My plagiarism story
This unfortunate classroom experience delivered a memorable lesson to cite your sources. Professionals should do the same.
I teach a few university courses, and have done so for a number of years. I taught my first university course while I served as Campus Chief Information Officer. Especially when serving in IT leadership at a higher ed institution, teaching helps connect what we do to the impact we deliver.
I also have a number of outside interests. For example, I have written and maintained open source software, and participated in open source software communities, since 1993. I built on that interest when I earned my Master's degree, exploring the usability of open source software as a key theme in my Master's capstone thesis. Since then, I've occasionally published articles about usability testing and open source software, and mentored usability testing in open source software projects.
The above serves as background for an interesting story about citing your sources.
Teaching a course
The first university course I taught was about usability testing. The course was designed so students learned about usability while building a small usability test where I was the "client." This first usability test became the "practice run" for a larger individual project, where each student would design, execute, analyze, and report on a usability test for an open source software application of their choice. In place of a final exam, students wrote a paper in the form of an industry article about their usability test, including a summary of their results.
As I read each of the papers, I was struck by one of them. The usability test results weren't very surprising, but the student's narrative about the importance of usability testing was insightful. I agreed with the connection the student made to open source software, and how if software is too difficult to use, then no one will want to use it, and that with open source software, if the open source alternative is more difficult to learn and use than the proprietary software it aims to replace, then many users will gravitate to the proprietary version. In one paragraph, the student presented a thoughtful analysis about the importance of good usability in open source software.
Unfortunately, I'd read that paragraph before.

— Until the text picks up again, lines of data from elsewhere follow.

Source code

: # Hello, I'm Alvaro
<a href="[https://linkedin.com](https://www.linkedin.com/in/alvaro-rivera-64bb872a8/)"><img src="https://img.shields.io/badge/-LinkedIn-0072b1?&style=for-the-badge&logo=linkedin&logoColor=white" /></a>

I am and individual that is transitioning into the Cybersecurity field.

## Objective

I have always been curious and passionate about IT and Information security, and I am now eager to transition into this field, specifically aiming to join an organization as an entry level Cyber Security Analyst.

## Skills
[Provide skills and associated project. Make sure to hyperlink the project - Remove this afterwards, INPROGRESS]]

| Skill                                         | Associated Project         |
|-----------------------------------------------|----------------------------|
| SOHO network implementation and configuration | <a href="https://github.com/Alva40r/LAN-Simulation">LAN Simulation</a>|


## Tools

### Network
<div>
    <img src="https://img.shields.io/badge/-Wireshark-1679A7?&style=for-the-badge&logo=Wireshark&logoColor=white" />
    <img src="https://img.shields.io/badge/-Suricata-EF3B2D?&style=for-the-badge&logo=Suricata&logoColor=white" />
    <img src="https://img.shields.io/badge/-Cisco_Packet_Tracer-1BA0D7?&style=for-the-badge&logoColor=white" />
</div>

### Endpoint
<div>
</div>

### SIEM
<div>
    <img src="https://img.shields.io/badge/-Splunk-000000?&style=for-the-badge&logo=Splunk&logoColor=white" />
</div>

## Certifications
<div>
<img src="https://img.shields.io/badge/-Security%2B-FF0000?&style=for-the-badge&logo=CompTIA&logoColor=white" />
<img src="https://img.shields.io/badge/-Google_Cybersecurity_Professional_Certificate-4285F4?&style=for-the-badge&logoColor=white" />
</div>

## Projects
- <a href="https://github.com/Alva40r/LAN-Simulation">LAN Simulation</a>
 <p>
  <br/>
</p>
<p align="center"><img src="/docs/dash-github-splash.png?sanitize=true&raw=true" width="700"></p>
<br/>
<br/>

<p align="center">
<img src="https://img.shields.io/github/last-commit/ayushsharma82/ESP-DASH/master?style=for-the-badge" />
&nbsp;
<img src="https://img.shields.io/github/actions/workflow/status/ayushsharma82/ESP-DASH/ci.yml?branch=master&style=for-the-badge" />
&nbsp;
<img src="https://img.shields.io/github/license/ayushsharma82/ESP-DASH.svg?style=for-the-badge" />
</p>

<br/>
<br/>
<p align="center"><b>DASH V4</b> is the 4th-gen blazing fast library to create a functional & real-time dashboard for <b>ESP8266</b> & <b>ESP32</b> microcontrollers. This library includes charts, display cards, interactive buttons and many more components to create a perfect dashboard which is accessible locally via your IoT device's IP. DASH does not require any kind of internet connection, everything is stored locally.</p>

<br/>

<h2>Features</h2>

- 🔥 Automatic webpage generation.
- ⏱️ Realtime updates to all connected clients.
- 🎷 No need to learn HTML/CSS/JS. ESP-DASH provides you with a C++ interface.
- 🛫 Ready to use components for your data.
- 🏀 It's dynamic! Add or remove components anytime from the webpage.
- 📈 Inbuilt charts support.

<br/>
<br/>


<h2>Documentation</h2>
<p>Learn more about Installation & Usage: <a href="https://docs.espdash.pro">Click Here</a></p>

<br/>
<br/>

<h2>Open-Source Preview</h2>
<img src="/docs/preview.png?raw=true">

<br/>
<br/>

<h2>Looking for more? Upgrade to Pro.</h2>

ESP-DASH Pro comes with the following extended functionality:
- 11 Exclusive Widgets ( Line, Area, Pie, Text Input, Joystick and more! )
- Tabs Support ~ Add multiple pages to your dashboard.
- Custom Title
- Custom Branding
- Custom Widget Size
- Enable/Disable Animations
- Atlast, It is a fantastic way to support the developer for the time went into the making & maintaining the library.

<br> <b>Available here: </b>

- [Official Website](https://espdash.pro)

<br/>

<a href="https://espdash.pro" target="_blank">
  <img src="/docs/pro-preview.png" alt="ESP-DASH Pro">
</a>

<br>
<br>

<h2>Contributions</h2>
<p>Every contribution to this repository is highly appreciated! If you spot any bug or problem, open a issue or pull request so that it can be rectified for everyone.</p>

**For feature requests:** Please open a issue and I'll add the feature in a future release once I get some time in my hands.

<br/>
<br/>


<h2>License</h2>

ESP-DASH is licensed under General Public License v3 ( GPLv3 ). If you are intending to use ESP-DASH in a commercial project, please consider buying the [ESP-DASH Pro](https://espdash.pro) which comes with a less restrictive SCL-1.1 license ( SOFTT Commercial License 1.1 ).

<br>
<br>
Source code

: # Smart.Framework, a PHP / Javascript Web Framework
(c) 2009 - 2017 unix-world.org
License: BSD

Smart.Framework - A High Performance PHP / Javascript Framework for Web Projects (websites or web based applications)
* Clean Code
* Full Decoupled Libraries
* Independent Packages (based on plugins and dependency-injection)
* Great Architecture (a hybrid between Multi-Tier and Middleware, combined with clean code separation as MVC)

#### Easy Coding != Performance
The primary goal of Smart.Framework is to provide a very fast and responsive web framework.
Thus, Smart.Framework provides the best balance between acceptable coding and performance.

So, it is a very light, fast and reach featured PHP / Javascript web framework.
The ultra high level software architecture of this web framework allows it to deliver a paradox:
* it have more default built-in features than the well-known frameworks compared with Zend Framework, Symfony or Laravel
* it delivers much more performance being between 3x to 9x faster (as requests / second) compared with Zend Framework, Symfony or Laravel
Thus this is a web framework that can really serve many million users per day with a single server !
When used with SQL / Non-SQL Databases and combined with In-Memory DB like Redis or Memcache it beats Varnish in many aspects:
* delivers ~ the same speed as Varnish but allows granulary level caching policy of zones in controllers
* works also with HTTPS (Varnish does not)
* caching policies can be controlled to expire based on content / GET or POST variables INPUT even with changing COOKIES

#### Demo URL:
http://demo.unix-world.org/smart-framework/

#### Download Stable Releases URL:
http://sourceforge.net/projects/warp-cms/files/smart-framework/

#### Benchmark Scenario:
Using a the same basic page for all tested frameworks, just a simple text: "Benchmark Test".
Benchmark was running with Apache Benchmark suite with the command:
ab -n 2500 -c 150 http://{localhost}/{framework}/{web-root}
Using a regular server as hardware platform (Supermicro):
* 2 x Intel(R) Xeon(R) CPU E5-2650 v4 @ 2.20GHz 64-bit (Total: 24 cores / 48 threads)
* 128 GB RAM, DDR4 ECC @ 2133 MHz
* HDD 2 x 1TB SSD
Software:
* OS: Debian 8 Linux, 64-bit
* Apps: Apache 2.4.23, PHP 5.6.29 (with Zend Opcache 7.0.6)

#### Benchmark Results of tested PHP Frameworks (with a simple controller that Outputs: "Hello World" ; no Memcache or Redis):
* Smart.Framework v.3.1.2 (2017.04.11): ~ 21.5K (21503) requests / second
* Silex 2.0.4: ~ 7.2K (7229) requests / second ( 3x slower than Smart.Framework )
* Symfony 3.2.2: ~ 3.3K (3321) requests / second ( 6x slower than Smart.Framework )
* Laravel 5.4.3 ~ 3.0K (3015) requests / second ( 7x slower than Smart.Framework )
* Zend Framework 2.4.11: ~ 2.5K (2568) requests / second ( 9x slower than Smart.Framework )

And the student hadn't cited the original source. By itself, this was a poor choice by the student.
But it gets worse. Not only had I read that paragraph before, I'd written it.
I dug out a copy of the original article and compared it with what the student had presented. Every sentence from the original was in the student's paper, but the words had been slightly altered or rearranged slightly, such as to avoid detection. But it was all there, a "one for one" reproduction of a key paragraph from my article published several years before.
The lie uncovered
I didn't want to make a knee-jerk reaction, so I decided to meet with the student and discuss the situation. In our meeting, I started by asking about their process when writing the paper. The student shared that they used the outline I shared and basically filled in the blanks.
I narrowed my inquiry further: tell me about writing your conclusions. The student described how they analyzed their usability test data and described what happened in the test. Pressed further about the specific recommendations, the student said they tried to think "outside the box" about how usability affects users. Did the student reference any articles when writing the recommendations? No, the student said, they just had a neat idea about usability in open source.
It was only when I shared my screen to show the article I had previously written that the student finally realized they were caught in a lie.
After some attempts to "walk back" their previous statements, the student finally admitted they found an article about usability that they liked, and thought it would be a good addition to their article. They didn't even look at who wrote it, they figured rewording the original was good enough to include in their paper.
Unfortunately, the student didn't realize at the time they had cribbed from their instructor.
It was a difficult meeting between me and my student that day, one I hope never to repeat. But it was an important one, and I'm sure that student will never forget those lessons about proper citation.
In any capacity where we perform technical and professional writing, it's important that the author maintain trust and honesty. The Society for Technical Communication's Ethical Principles requires that technical communicators observe the principles of legality, honesty, confidentiality, quality, fairness, and professionalism in all works.
When writing new content, if you find something that you like, it's okay to re-use it. But find a way to cite it. This will depend on the usage. In an academic context, citation is typically in-text parenthetical citation with a bibliography or "Works Cited" section. In professional usage, images can be cited with a note in the figure capture, and re-used text can be quoted.